Authors: James Michener
Prehistoric
At Mérida we have witnessed the impact of Roman rule; in the
next chapter we shall see the Muslims at Córdoba; and in all parts
we can observe Spaniards, but it is only in Toledo that we can
glimpse that nebulous period of three centuries when tribes from
northern Europe dominated the peninsula.
The first Germanic tribes that spilled over into Spain after the
debacle of the Roman Empire were mere adventurers and brought
little except fire and disruption. Vandals, Alans, Suevi, they left
no mark on either the culture or the population of Spain and
were so disorganized that it was relatively easy for the superior
Visigoths (the name means Noble Goths and refers to the West
Goths) to supersede them. The Visigoths played an important
role in the civilization of Spain. They brought a vigorous if
heretical Christianity, and when on May 8, 589, King Reccared
finally abjured his heresy and pledged allegiance to the Catholic
Church of Rome, he installed Spain’s most prized possession.

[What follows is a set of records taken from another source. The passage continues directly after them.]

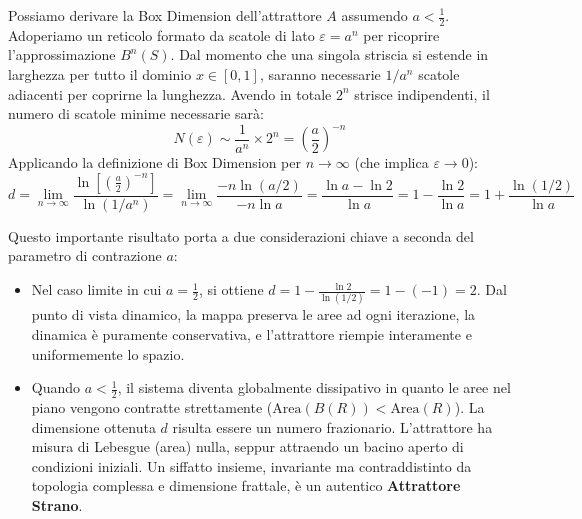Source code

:\documentclass[openany]{book}
\theoremstyle{definition}
\theoremstyle{remark}
\begin{document}
Possiamo derivare la Box Dimension dell'attrattore $A$ assumendo $a < \frac{1}{2}$. Adoperiamo un reticolo formato da scatole di lato $\varepsilon = a^n$ per ricoprire l'approssimazione $B^n(S)$. Dal momento che una singola striscia si estende in larghezza per tutto il dominio $x \in [0,1]$, saranno necessarie $1/a^n$ scatole adiacenti per coprirne la lunghezza. Avendo in totale $2^n$ strisce indipendenti, il numero di scatole minime necessarie sarà:
\begin{equation}
    N(\varepsilon) \sim \frac{1}{a^n} \times 2^n = \left(\frac{a}{2}\right)^{-n}
\end{equation}
Applicando la definizione di Box Dimension per $n \to \infty$ (che implica $\varepsilon \to 0$):
\begin{equation}
    d = \lim_{n \to \infty} \frac{\ln\left[ \left(\frac{a}{2}\right)^{-n} \right]}{\ln(1/a^n)} = \lim_{n \to \infty} \frac{-n \ln(a/2)}{-n \ln a} = \frac{\ln a - \ln 2}{\ln a} = 1 - \frac{\ln 2}{\ln a} = 1 + \frac{\ln(1/2)}{\ln a}
\end{equation}

Questo importante risultato porta a due considerazioni chiave a seconda del parametro di contrazione $a$:
\begin{itemize}
    \item Nel caso limite in cui $a = \frac{1}{2}$, si ottiene $d = 1 - \frac{\ln 2}{\ln(1/2)} = 1 - (-1) = 2$. Dal punto di vista dinamico, la mappa preserva le aree ad ogni iterazione, la dinamica è puramente conservativa, e l'attrattore riempie interamente e uniformemente lo spazio.
    \item Quando $a < \frac{1}{2}$, il sistema diventa globalmente dissipativo in quanto le aree nel piano vengono contratte strettamente ($\text{Area}(B(R)) < \text{Area}(R)$). La dimensione ottenuta $d$ risulta essere un numero frazionario. L'attrattore ha misura di Lebesgue (area) nulla, seppur attraendo un bacino aperto di condizioni iniziali. Un siffatto insieme, invariante ma contraddistinto da topologia complessa e dimensione frattale, è un autentico \textbf{Attrattore Strano}.
\end{itemize}
\end{document}
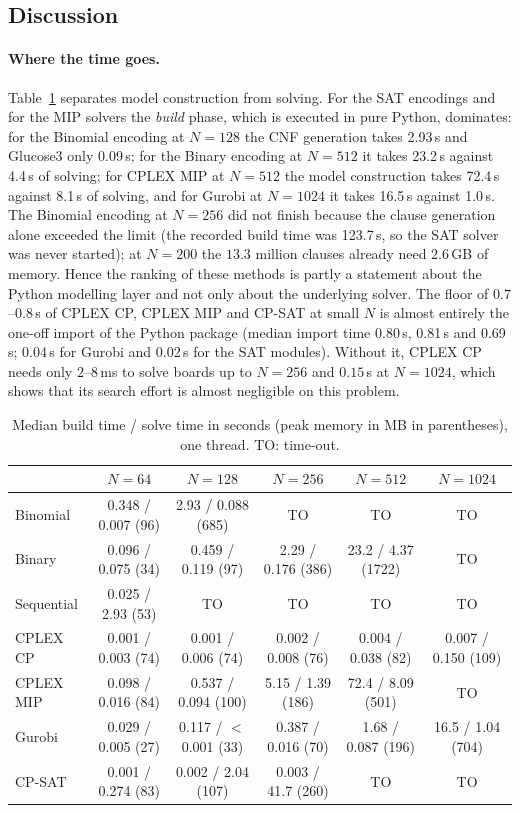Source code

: \documentclass[a4paper,fleqn]{cas-sc}
\begin{document}
\subsection{Discussion}
\paragraph{Where the time goes.}
Table~\ref{tab:split} separates model construction from solving.
For the SAT encodings and for the MIP solvers the \emph{build} phase, which is executed in pure Python, dominates: for the Binomial encoding at $N=128$ the CNF generation takes 2.93\,s and Glucose3 only 0.09\,s; for the Binary encoding at $N=512$ it takes 23.2\,s against 4.4\,s of solving; for CPLEX MIP at $N=512$ the model construction takes 72.4\,s against 8.1\,s of solving, and for Gurobi at $N=1024$ it takes 16.5\,s against 1.0\,s.
The Binomial encoding at $N=256$ did not finish because the clause generation alone exceeded the limit (the recorded build time was 123.7\,s, so the SAT solver was never started); at $N=200$ the $13.3$ million clauses already need $2.6$\,GB of memory.
Hence the ranking of these methods is partly a statement about the Python modelling layer and not only about the underlying solver.
The floor of $0.7$--$0.8$\,s of CPLEX CP, CPLEX MIP and CP-SAT at small $N$ is almost entirely the one-off import of the Python package (median import time 0.80\,s, 0.81\,s and 0.69\,s; 0.04\,s for Gurobi and 0.02\,s for the SAT modules).
Without it, CPLEX CP needs only $2$--$8$\,ms to solve boards up to $N=256$ and $0.15$\,s at $N=1024$, which shows that its search effort is almost negligible on this problem.

\begin{table}[htbp]
\centering
\caption{Median build time / solve time in seconds (peak memory in MB in parentheses), one thread. \textsc{TO}: time-out.}\label{tab:split}
\footnotesize
\setlength{\tabcolsep}{2.4pt}
\begin{tabular}{l ccccc}
\toprule
 & $N=64$ & $N=128$ & $N=256$ & $N=512$ & $N=1024$\\
\midrule
Binomial & 0.348 / 0.007 (96) & 2.93 / 0.088 (685) & TO & TO & TO\\
Binary & 0.096 / 0.075 (34) & 0.459 / 0.119 (97) & 2.29 / 0.176 (386) & 23.2 / 4.37 (1722) & TO\\
Sequential & 0.025 / 2.93 (53) & TO & TO & TO & TO\\
CPLEX CP & 0.001 / 0.003 (74) & 0.001 / 0.006 (74) & 0.002 / 0.008 (76) & 0.004 / 0.038 (82) & 0.007 / 0.150 (109)\\
CPLEX MIP & 0.098 / 0.016 (84) & 0.537 / 0.094 (100) & 5.15 / 1.39 (186) & 72.4 / 8.09 (501) & TO\\
Gurobi & 0.029 / 0.005 (27) & 0.117 / $<$0.001 (33) & 0.387 / 0.016 (70) & 1.68 / 0.087 (196) & 16.5 / 1.04 (704)\\
CP-SAT & 0.001 / 0.274 (83) & 0.002 / 2.04 (107) & 0.003 / 41.7 (260) & TO & TO\\
\bottomrule
\end{tabular}
\end{table}
\end{document}
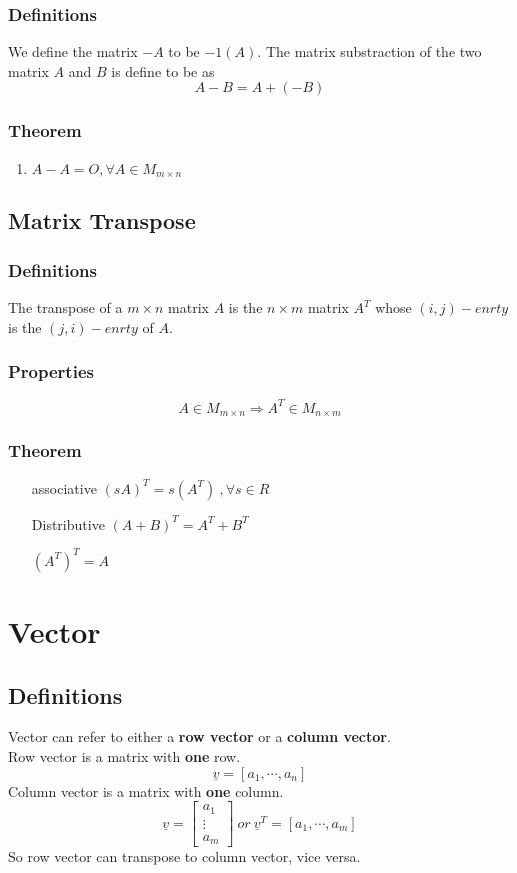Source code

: \documentclass[12pt]{article}
\begin{document}
\subsubsection{Definitions}
We define the matrix $-A$ to be $-1(A)$. The matrix substraction of the two matrix $A$ and $B$ is define to be as
$$A-B = A+(-B)$$
\subsubsection{Theorem}
\begin{enumerate}
\item $A-A = O, \forall A \in M_{m \times n}$
\end{enumerate}

\subsection{Matrix Transpose}
\subsubsection{Definitions}
The transpose of a $m \times n$ matrix $A$ is the $n \times m$ matrix $A^T$ whose $(i,j)-enrty$ is the $(j,i)-enrty$ of $A.$ 
\subsubsection{Properties}
$$A \in M_{m \times n} \Rightarrow A^T \in M_{n \times m}$$
\subsubsection{Theorem}
\begin{enumerate}
\item[associative] $(sA)^T=s(A^T)\ ,\forall s \in R$
\item[Distributive] $(A+B)^T=A^T+B^T$
\item[] $(A^T)^T=A$
\end{enumerate}

\section{Vector}
\subsection{Definitions}
Vector can refer to either a \textbf{row vector} or a \textbf{column vector}.\\
Row vector is a matrix with \textbf{one} row.
$$\underline{v}=[a_1,\cdots,a_n]$$
Column vector is a matrix with \textbf{one} column.
\begin{equation}
	\underline{v}=
	\left[
	\begin{array}{c}
	a_1 \\
	\vdots \\
	a_m
	\end{array}
	\right]
	\ or\ \underline{v}^T=[a_1,\cdots,a_m]
\end{equation}
So row vector can transpose to column vector, vice versa.\\
\end{document}

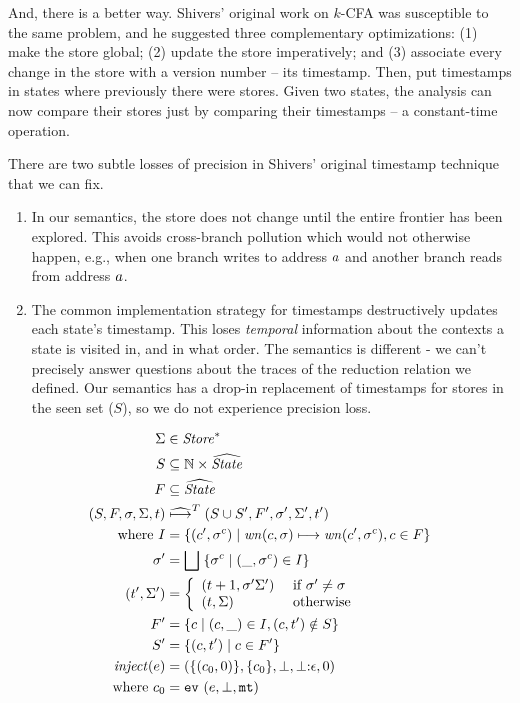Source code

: \documentclass[preprint,onecolumn,9pt]{sigplanconf} %
\begin{document}
And, there is a better way. Shivers' original work on $k$-CFA was
susceptible to the same problem, and he suggested three complementary
optimizations: (1) make the store global; (2) update the store
imperatively; and (3) associate every change in the store with a
version number -- its timestamp. Then, put timestamps in states
where previously there were stores. Given two states, the analysis can
now compare their stores just by comparing their timestamps -- a
constant-time operation.

There are two subtle losses of precision in Shivers' original
timestamp technique that we can fix.

\begin{enumerate}
\item{In our semantics, the store does not change until the entire
    frontier has been explored. This avoids cross-branch pollution
    which would not otherwise happen, e.g., when one branch writes to
    address $a$ and another branch reads from address
    $a$.}
\item{The common implementation strategy for timestamps destructively
    updates each state's timestamp. This loses \emph{temporal}
    information about the contexts a state is visited in, and in what
    order. The semantics is different - we can't precisely answer
    questions about the traces of the reduction relation we defined.
    Our semantics has a drop-in replacement of timestamps for stores
    in the seen set ($S$), so we do not experience precision loss.}
\end{enumerate}

\begin{align*}
\Sigma &\in \mathit{Store}^* \\
S &\subseteq {\mathbb N} \times \widehat{\mathit{State}} \\
F &\subseteq \widehat{\mathit{State}} \\
(S, F, \sigma, \Sigma, t) &\mathrel{\widehat{\mathbin{\longmapsto}}^T} (S \cup S', F', \sigma', \Sigma', t') \\
\mbox{where } I &= \{(c',\sigma^c) \mid \mathit{wn}(c, \sigma) \mathrel{\mathbin{\longmapsto}} \mathit{wn}(c', \sigma^c), c \in F\} \\
              \sigma' &= \bigsqcup\; \{\sigma^c \mid (\_,\sigma^c) \in I\} \\
              (t',\Sigma') &=\left\{\begin{array}{ll}
                           (t+1,\sigma'\Sigma') & \text{ if } \sigma' \neq \sigma \\
                           (t,\Sigma)   & \text{ otherwise}
                          \end{array}\right. \\
              F' &= \{c \mid (c,\_) \in I, (c,t') \notin S\} \\
              S' &= \{(c,t') \mid c \in F'\}\\
\mathit{inject}(e) &= (\{(c_0, 0)\},\{c_0\},\bot,\bot {\tt :} \epsilon,0) \\
\text{ where } c_0 &= {\tt ev{\ }}({e,\bot,{\tt mt}})
\end{align*}
\end{document}
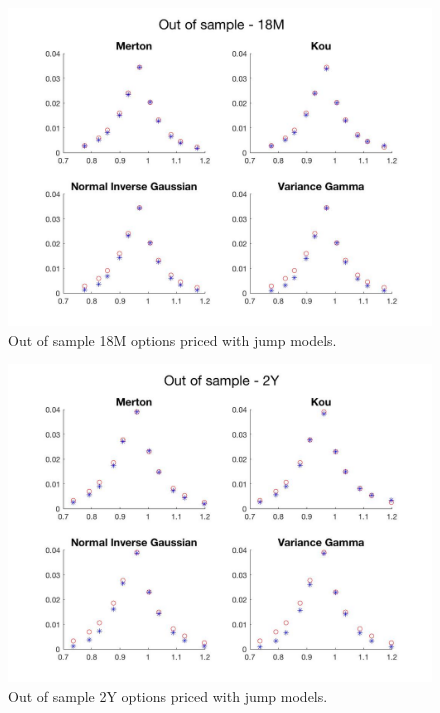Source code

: \begin{figure}[!htb]
\centering
	\includegraphics[width=\textwidth]{gfx/out_18m}
	\caption{Out of sample 18M options priced with jump models.}
	\label{fig:out_18m}
\end{figure}
\begin{figure}[!htb]
\centering
	\includegraphics[width=\textwidth]{gfx/out_2y}
	\caption{Out of sample 2Y options priced with jump models.}
	\label{fig:out_2y}
\end{figure}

The Visigoths also introduced a codified law, a sensible tax
system, a centralized government and an element of strength in
the Spanish character. Since these Goths ruled Spain for nearly
three hundred years and stayed on after their final defeat, they
must also have made a strong contribution to Spanish blood, and
it is they who account for the large number of blue-eyed
Spaniards. On the other hand, they left almost no literature, little
art and no substantial architecture. I recall few mass movements
of people that left behind so little visual proof that they had
occupied a country.
Toledo was probably an imposing city when it served as their
capital, but the only echo of its grandeur is found in the Santa
Cruz Museum, a few steps east of the Zocodover, where a few
Visigothic remains are on display. In a corner room downstairs
stands a typical example, a tombstone from the sixth century,
carved in a soft limestone which should have been easy to work;
but its letters are so puerile, its design so trivial and its effect so
unsatisfying that one can see that it was carved by a man who had
no sense of proportion or art. It is one of the few ancient stones
I know that must be called ugly; yet in the next room stand
beautifully carved Roman stones of about the same period, and
these were surely available to the Visigoths as examples.
As one moves from room to room the conviction grows that
the Visigoths were ungracious men; the capitals they used to top
their columns are crude and the columns are poorly carved, as if
a shaggy bear had done the job with his claws.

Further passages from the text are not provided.